# 2006 AIME II Problems/Problem 1

## Problem

In convex hexagon $ABCDEF$, all six sides are congruent, $\angle A$ and $\angle D$ are right angles, and $\angle B, \angle C, \angle E,$ and $\angle F$ are congruent. The area of the hexagonal region is $2116(\sqrt{2}+1).$ Find $AB$.

## Solution

Let the side length be called $x$, so $x=AB=BC=CD=DE=EF=AF$.

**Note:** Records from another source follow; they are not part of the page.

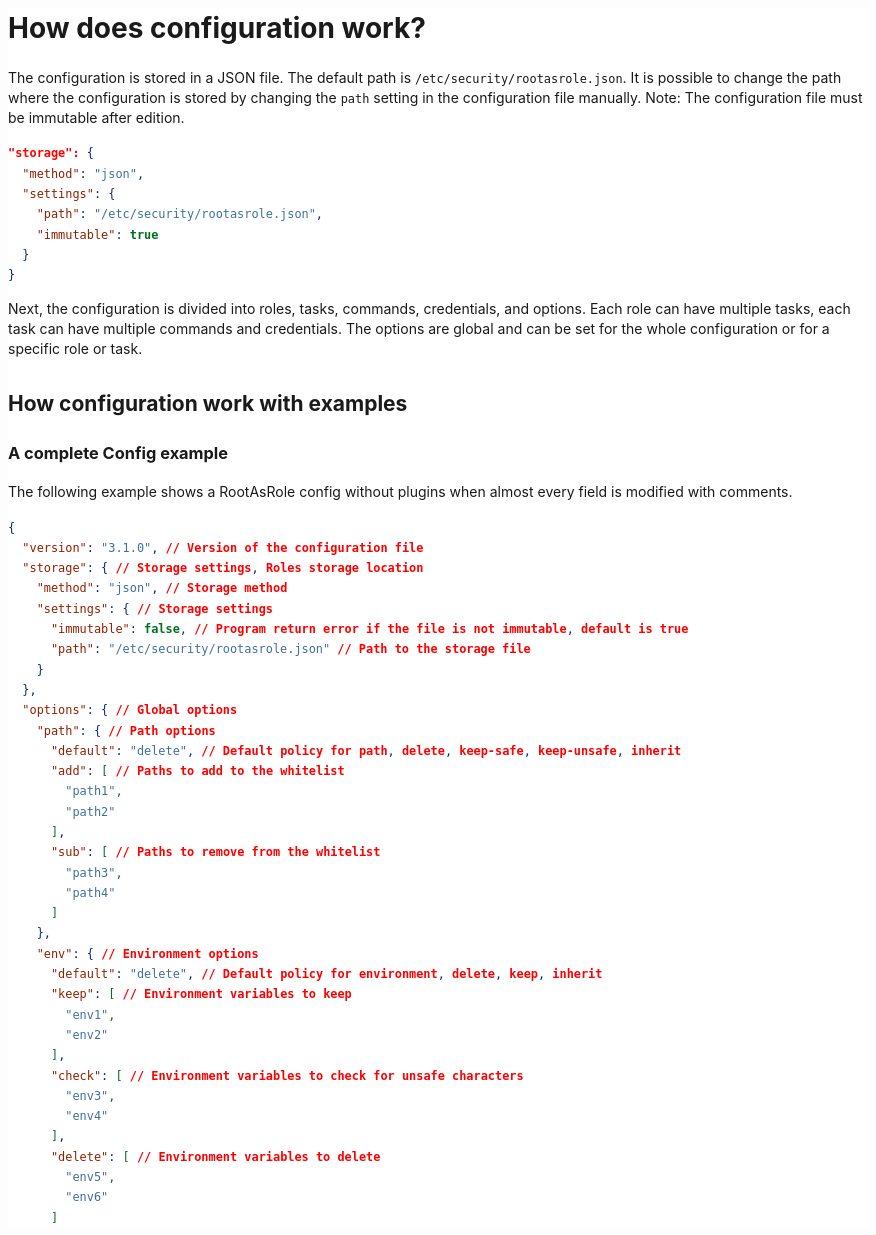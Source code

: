 # How does configuration work?

The configuration is stored in a JSON file. The default path is `/etc/security/rootasrole.json`. It is possible to change the path where the configuration is stored by changing the `path` setting in the configuration file manually.
Note: The configuration file must be immutable after edition.
```json
"storage": {
  "method": "json",
  "settings": {
    "path": "/etc/security/rootasrole.json",
    "immutable": true
  }
}
```

Next, the configuration is divided into roles, tasks, commands, credentials, and options. Each role can have multiple tasks, each task can have multiple commands and credentials. The options are global and can be set for the whole configuration or for a specific role or task.

## How configuration work with examples

### A complete Config example

The following example shows a RootAsRole config without plugins when almost every field is modified with comments.

```json
{
  "version": "3.1.0", // Version of the configuration file
  "storage": { // Storage settings, Roles storage location
    "method": "json", // Storage method
    "settings": { // Storage settings
      "immutable": false, // Program return error if the file is not immutable, default is true
      "path": "/etc/security/rootasrole.json" // Path to the storage file
    }
  },
  "options": { // Global options
    "path": { // Path options
      "default": "delete", // Default policy for path, delete, keep-safe, keep-unsafe, inherit
      "add": [ // Paths to add to the whitelist
        "path1",
        "path2"
      ],
      "sub": [ // Paths to remove from the whitelist
        "path3",
        "path4"
      ]
    },
    "env": { // Environment options
      "default": "delete", // Default policy for environment, delete, keep, inherit
      "keep": [ // Environment variables to keep
        "env1",
        "env2"
      ],
      "check": [ // Environment variables to check for unsafe characters
        "env3",
        "env4"
      ],
      "delete": [ // Environment variables to delete
        "env5",
        "env6"
      ]
```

The diagonal $BF=\sqrt{AB^2+AF^2}=\sqrt{x^2+x^2}=x\sqrt{2}$. Then the areas of the triangles AFB and CDE in total are $\frac{x^2}{2}\cdot 2$, and the area of the rectangle BCEF equals $x\cdot x\sqrt{2}=x^2\sqrt{2}$

Then we have to solve the equation

$2116(\sqrt{2}+1)=x^2\sqrt{2}+x^2$.

$2116(\sqrt{2}+1)=x^2(\sqrt{2}+1)$

$2116=x^2$

$x=46$

Therefore, $AB$ is $\boxed{046}$.

## Solution 2

Because $\angle B$, $\angle C$, $\angle E$, and $\angle F$ are congruent, the degree-measure of each of them is ${{720-2\cdot90}\over4}= 135$. Lines $BF$ and $CE$ divide the hexagonal region into two right triangles and a rectangle. Let $AB=x$. Then $BF=x\sqrt2$. Thus \begin{align*} 2116(\sqrt2+1)&=[ABCDEF]\\ &=2\cdot {1\over2}x^2+x\cdot x\sqrt2=x^2(1+\sqrt2), \end{align*}so $x^2=2116$, and $x=\boxed{46}$.

$[asy] pair A,B,C,D,E,F; A=(0,0); B=(7,0); C=(13,6); E=(6,13); D=(13,13); F=(0,7); dot(A); dot(B); dot(C); dot(D); dot(E); dot(F); draw(A--B--C--D--E--F--cycle,linewidth(0.7)); label("{\tiny A}",A,S); label("{\tiny B}",B,S); label("{\tiny C}",C,E); label("{\tiny D}",D,N); label("{\tiny E}",E,N); label("{\tiny F}",F,W); [/asy]$